▶ What is needed
Each line below that carries the string "strings" must appear in the answer.

>>

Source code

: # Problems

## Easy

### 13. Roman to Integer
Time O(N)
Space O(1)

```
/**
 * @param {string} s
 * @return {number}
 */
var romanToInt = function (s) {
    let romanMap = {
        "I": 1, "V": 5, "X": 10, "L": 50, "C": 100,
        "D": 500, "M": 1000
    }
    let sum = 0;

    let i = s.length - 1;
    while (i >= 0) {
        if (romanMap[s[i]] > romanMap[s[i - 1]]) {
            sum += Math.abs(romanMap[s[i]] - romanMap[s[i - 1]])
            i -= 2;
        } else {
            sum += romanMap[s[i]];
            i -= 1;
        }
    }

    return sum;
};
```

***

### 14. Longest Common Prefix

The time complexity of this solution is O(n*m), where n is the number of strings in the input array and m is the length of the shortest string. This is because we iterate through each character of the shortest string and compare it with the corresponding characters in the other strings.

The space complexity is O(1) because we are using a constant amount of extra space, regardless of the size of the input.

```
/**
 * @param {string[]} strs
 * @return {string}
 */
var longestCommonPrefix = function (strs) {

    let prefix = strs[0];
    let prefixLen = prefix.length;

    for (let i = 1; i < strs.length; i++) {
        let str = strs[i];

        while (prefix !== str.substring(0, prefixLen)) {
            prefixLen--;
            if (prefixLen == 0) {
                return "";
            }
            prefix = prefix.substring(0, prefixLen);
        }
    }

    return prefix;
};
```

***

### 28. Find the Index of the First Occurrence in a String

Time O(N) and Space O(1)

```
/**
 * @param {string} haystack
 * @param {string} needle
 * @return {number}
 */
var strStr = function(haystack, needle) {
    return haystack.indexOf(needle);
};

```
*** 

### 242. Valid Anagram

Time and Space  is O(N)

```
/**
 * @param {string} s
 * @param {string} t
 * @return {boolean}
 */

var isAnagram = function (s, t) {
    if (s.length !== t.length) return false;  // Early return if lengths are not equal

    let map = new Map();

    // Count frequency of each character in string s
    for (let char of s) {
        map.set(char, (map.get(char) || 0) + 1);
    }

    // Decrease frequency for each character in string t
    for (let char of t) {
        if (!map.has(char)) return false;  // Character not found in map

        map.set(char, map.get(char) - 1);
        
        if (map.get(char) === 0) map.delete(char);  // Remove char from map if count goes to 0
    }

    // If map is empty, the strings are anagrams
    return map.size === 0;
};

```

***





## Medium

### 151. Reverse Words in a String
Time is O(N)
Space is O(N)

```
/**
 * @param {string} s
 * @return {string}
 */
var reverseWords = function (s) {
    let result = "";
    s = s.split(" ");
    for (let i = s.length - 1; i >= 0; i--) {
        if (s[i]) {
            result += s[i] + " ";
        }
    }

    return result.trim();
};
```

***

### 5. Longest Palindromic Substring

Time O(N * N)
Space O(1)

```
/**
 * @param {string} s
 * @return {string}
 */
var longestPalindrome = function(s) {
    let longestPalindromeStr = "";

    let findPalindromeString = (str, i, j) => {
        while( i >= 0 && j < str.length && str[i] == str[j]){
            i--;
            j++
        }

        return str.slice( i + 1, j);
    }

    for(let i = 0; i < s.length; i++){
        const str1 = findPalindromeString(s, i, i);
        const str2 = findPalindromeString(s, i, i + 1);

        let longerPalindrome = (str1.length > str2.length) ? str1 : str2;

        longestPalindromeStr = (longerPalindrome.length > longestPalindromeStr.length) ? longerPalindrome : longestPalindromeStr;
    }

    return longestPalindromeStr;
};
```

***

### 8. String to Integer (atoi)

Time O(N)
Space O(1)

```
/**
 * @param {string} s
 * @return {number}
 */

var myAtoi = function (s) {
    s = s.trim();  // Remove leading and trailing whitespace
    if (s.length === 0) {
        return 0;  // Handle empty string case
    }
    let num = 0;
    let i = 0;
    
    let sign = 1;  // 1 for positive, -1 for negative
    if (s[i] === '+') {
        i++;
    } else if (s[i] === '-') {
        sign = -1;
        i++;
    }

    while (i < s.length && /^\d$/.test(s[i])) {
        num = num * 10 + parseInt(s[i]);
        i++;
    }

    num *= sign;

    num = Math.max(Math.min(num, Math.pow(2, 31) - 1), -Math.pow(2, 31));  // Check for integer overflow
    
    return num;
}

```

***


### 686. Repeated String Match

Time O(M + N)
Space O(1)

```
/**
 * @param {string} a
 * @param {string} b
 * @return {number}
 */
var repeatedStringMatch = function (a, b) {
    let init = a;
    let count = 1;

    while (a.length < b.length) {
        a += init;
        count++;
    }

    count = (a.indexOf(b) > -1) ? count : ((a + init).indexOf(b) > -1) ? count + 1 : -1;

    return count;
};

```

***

<<

▶ Solution to this task
The time complexity of this solution is O(n*m), where n is the number of strings in the input array and m is the length of the shortest string. This is because we iterate through each character of the shortest string and compare it with the corresponding characters in the other strings.
    // If map is empty, the strings are anagrams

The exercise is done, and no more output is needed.